378. A Good Start

My first whole day alone, and it kind of sucked. I guess a part of me have had expectations that I have not quite sorted out.

First of all, I had not considered how much time I would get to spend already on stuff like cleaning up and doing laundry and X-mas shopping – all of which has been postponed while Char and Jay was here.

And second, I have not been totally okay with dedicating the next many days to cleaning up the office and micro-sorting everything and assembling the new furniture.

A part of me really wants to do the Alex Selkirk-talk again, or write a novella, or take a whole day off and just draw.

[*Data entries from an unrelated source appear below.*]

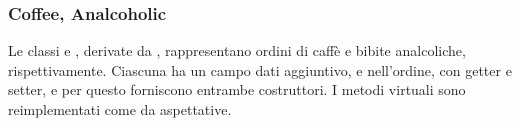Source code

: \subsubsection{Coffee, Analcoholic} %
\label{ssub:coffe_analcoholic}
Le classi  e , derivate da , rappresentano ordini di caffè e bibite analcoliche, rispettivamente. Ciascuna ha un campo dati aggiuntivo,  e  nell'ordine, con getter e setter, e per questo forniscono entrambe costruttori. I metodi virtuali sono reimplementati come da aspettative.

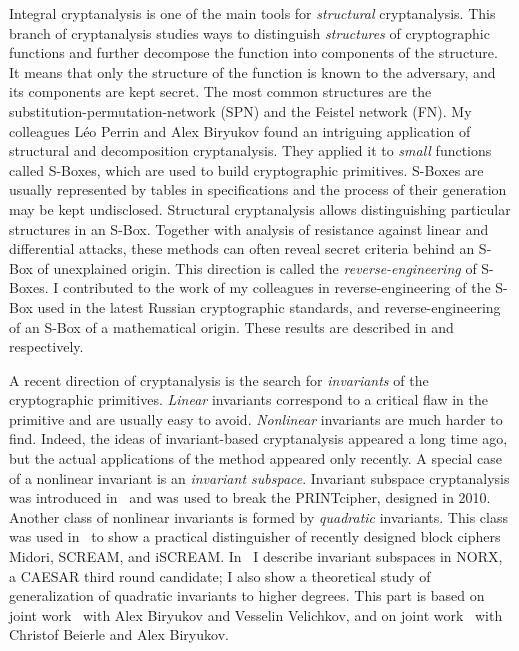 Integral cryptanalysis is one of the main tools for \emph{structural} cryptanalysis. This branch of cryptanalysis studies ways to distinguish \emph{structures} of cryptographic functions and further decompose the function into components of the structure. It means that only the structure of the function is known to the adversary, and its components are kept secret. The most common structures are the substitution-permutation-network (SPN) and the Feistel network (FN). My colleagues Léo Perrin and Alex Biryukov found an intriguing application of structural and decomposition cryptanalysis. They applied it to \emph{small} functions called S-Boxes, which are used to build cryptographic primitives. S-Boxes are usually represented by tables in specifications and the process of their generation may be kept undisclosed. Structural cryptanalysis allows distinguishing particular structures in an S-Box. Together with analysis of resistance against linear and differential attacks, these methods can often reveal secret criteria behind an S-Box of unexplained origin. This direction is called the \emph{reverse-engineering} of S-Boxes. I contributed to the work of my colleagues in reverse-engineering of the S-Box used in the latest Russian cryptographic standards, and reverse-engineering of an S-Box of a mathematical origin. These results are described in  and  respectively.

A recent direction of cryptanalysis is the search for \emph{invariants} of the cryptographic primitives. \emph{Linear} invariants correspond to a critical flaw in the primitive and are usually easy to avoid. \emph{Nonlinear} invariants are much harder to find. Indeed, the ideas of invariant-based cryptanalysis appeared a long time ago, but the actual applications of the method appeared only recently. A special case of a nonlinear invariant is an \emph{invariant subspace}. Invariant subspace cryptanalysis was introduced in~\cite{InvSpacePrint} and was used to break the PRINTcipher, designed in 2010. Another class of nonlinear invariants is formed by \emph{quadratic} invariants. This class was used in~\cite{NonlinInv} to show a practical distinguisher of recently designed block ciphers Midori, SCREAM, and iSCREAM. In~ I describe invariant subspaces in NORX, a CAESAR third round candidate; I also show a theoretical study of generalization of quadratic invariants to higher degrees. This part is based on joint work~\cite{OurNORX} with Alex Biryukov and Vesselin Velichkov, and on joint work~\cite{OurNLI} with Christof Beierle and Alex Biryukov.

But I have decided not to. And it feels … okay. But not more.

And on top of that I have been tired. I guess it’s kind of an after-affect of trying to eke out hours to earn with webdesign, worrying about my mother and taking care of Jay and trying not to go crazy in our apartment while those workmen went back and forth.

I can’t just start out instantly doing something else – whether the necessary stuff, like getting that office home in order – or some dreamy let-me-be-all-creative-now-that-I-can-stuff.

It’s more messy than I thought, those few days off from the family. What I thought would be simple.

So I guess I will have to sort it all out in bits and pieces. Wrap my head around my decision to focus on the practical stuff of getting home sorted. Or do something else.

I think I will stick with my focus. And I think I will be able to do it sometime tomorrow, after I have gotten the mega-laundry, shopping and all sorts of errands out of the way.

I mean, Char has forgotten some of Jay’s stuff at an acquaintance’s apartment. There’s an X-mas present I have to go fetch, reserved for us, at a shop elsewhere – tomorrow.

It’s actually a toy-version of a fair trade Noah’s ark. For Jay. It’ll take some hours, but it’s a gift from both Char and I and we have not had time to get it before … well, before I have to go get it. Tomorrow.

I like the idea of that gift. I really like it. Even if he is not old enough to play with it yet.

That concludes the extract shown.